• [Work instructions]: Return, from the data below, each line that contains the word "shell".

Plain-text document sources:
------------------------------
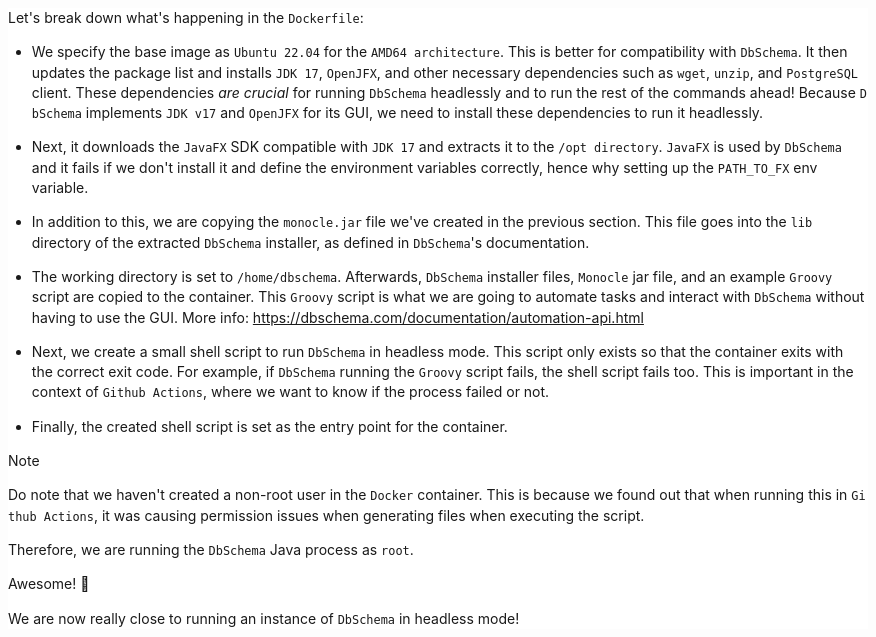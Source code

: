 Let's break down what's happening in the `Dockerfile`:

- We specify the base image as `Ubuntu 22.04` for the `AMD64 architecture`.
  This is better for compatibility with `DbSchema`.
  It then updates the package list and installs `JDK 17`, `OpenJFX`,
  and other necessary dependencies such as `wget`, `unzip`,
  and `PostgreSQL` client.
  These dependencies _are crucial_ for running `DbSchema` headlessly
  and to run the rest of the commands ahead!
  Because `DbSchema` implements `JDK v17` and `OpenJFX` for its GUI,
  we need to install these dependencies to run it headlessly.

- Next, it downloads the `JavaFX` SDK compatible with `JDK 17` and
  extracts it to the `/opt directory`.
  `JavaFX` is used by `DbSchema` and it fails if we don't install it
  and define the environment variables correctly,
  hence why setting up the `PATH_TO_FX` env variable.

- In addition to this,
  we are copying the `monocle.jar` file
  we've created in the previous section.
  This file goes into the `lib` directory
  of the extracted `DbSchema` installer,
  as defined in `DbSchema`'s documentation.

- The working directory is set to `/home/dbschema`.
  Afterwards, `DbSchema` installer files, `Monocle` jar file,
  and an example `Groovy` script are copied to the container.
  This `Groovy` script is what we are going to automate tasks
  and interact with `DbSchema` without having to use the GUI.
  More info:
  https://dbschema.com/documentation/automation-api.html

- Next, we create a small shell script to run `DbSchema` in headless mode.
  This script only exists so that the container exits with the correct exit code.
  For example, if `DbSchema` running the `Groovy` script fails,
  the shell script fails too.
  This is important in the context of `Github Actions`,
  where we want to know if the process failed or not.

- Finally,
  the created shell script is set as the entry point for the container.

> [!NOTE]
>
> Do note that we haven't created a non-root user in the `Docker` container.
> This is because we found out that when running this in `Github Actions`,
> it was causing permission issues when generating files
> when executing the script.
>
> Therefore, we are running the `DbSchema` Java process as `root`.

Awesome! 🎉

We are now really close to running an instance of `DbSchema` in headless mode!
------------------------------
• [Task result]:
- Next, we create a small shell script to run `DbSchema` in headless mode.
  the shell script fails too.
  the created shell script is set as the entry point for the container.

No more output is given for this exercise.